Ваши позиции близки в одном – вы оба исходите из того, что убийство есть убийство, только из этого следуют два разных вывода, один – давайте бороться с более важными убийствами, а второй – давайте бороться с наиболее легко побеждаемыми убийствами.

Павел Бегичев: Нет, я бы сказал: давайте бороться со всякими убийствами! Давайте уравняем убийства, и если за убийство предусмотрено уголовное преследование, то давайте, может быть, сделаем уголовное преследование и за аборт.

Яков Кротов: А если военный летчик бомбит вражеские позиции, то это геройский подвиг, и он получает орден.

Павел Бегичев: И я как пацифист глубоко скорблю по поводу такого положения вещей! Тот, кто сбросил бомбу, все равно согрешил.

Яков Кротов: Но он не наказывается.

Павел Бегичев: Ну, из-за несовершенства нашего общества и недостаточно последовательного исповедания христианских нравственных ценностей человек, убивший на войне, считается героем, потому что он совершает как бы возмездие. На мой взгляд, ценна любая человеческая жизнь!

Павел Бегичев

Яков Кротов: Тут еще одновременно запрет бэби-боксов

Ценна любая человеческая жизнь!

Павел Бегичев: Ну, запрет бэби-боксов - это, по-моему, глупость.

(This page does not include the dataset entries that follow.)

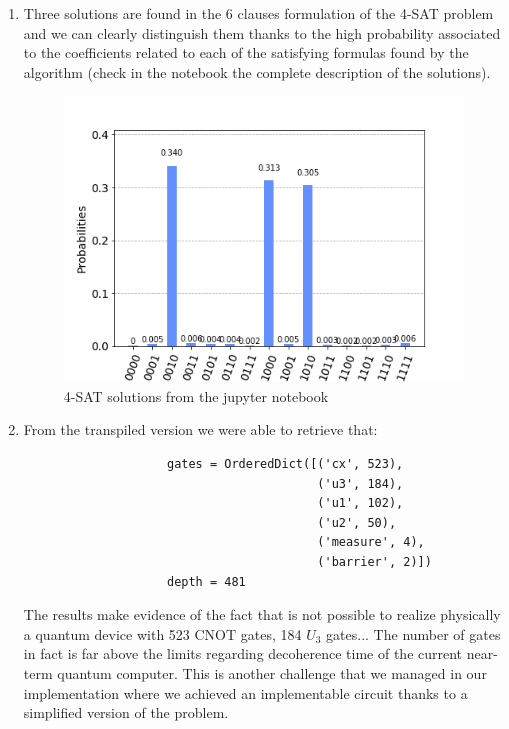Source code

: \documentclass[english]{article}
\begin{document}
				\begin{enumerate}
					\item Three solutions are found in the 6 clauses formulation of the 4-SAT problem and we can clearly distinguish them thanks to the high probability associated to the coefficients related to each of the satisfying formulas found by the algorithm (check in the notebook the complete description of the solutions).
					\begin{figure}[h]
						\centering
						\includegraphics[scale=0.5]{NotebookHistogram}
						\caption{4-SAT solutions from the jupyter notebook}
					\end{figure}
				
					\item From the transpiled version we were able to retrieve that:
					\begin{verbatim}
					gates = OrderedDict([('cx', 523), 
					                     ('u3', 184), 
					                     ('u1', 102), 
					                     ('u2', 50), 
					                     ('measure', 4), 
					                     ('barrier', 2)])
					depth = 481
					\end{verbatim}
					The results make evidence of the fact that is not possible to realize physically a quantum device with 523 CNOT gates, 184 $U_3$ gates... The number of gates in fact is far above the limits regarding decoherence time of the current near-term quantum computer. This is another challenge that we managed in our implementation where we achieved an implementable circuit thanks to a simplified version of the problem.
				\end{enumerate} 
		
\end{document}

Светлана Панич: Да, это глупость. Но это вещи очень сильно связанные. И очередной виток антиабортных страстей, и запрет бэби-боксов, равно как и шум, поднявшийся вокруг закрытой выставки фотографий обнаженных подростков в Центре Люмьеров, - все это, мне кажется, проявляет одну очень слабую сторону нашего христианского социума. Подобного рода вещи могут возникнуть только там, где, с одной стороны, существует очень слабое представление о безусловной ценности всякой жизни как жизни богоданной, а с другой стороны, там, где не существует никакого положительного богословия телесности, даже шире – богословия сексуальности. Если сексуальность у нас воспринимается исключительно в потребительских категориях, если тело – это объект потребления…

А женское тело - достаточно почитать некоторых лиц в рясах, которые говорили, что «ничего, если жену и шлепнуть иногда», - некоторое время назад была такая совершенно постыдная дискуссия в православных кругах о праве сильного на унижение слабого… Так вот, если тело воспринимается исключительно как объект потребления, то всякий беззащитный человек (а младенец – это беззащитный человек) становится объектом социального манипулирования. Допустим, у женщины нет возможности оставить ребенка у себя (тут могут быть социальные причины), но если у нее нет права оставить ребенка в бэби-боксе, в больнице или у Дома малютки, то таким образом ее ребенок становится такой вот разменной монетой, с ним играют.

Павел Бегичев: С этим никто не спорит. Я просто не могу понять, при чем тут выставка…

Светлана Панич: А для меня это явления одного порядка.

Яков Кротов: То есть женщина имеет право фотографироваться в обнаженном виде.

Если у женщины нет права оставить ребенка в бэби-боксе, то ее ребенок становится разменной монетой

Светлана Панич: Я вообще считаю, что тут не возникает разговор о праве. Никто, на мой взгляд, не имеет права априорно определять, что вот это должно вызывать похотливые чувства, вот это должно быть привязано к матери, а это должно быть запрещено.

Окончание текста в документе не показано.